### Task to complete
Transcribe every entry exactly, leaving out any pictures.

►

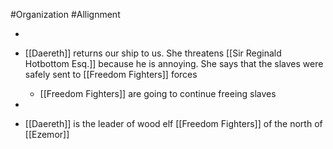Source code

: #Organization #Allignment

 - 
 - [[Daereth]]  returns our ship to us. She threatens [[Sir Reginald Hotbottom Esq.]]  because he is annoying. She says that the slaves were safely sent to [[Freedom Fighters]]  forces
	 - [[Freedom Fighters]]  are going to continue freeing slaves
 - 
 - [[Daereth]] is the leader of wood elf [[Freedom Fighters]]  of the north of [[Ezemor]]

◄

### Result of the task
Source code

: #Organization #Allignment

 - 
 - [[Daereth]]  returns our ship to us. She threatens [[Sir Reginald Hotbottom Esq.]]  because he is annoying. She says that the slaves were safely sent to [[Freedom Fighters]]  forces
	 - [[Freedom Fighters]]  are going to continue freeing slaves
 - 
 - [[Daereth]] is the leader of wood elf [[Freedom Fighters]]  of the north of [[Ezemor]]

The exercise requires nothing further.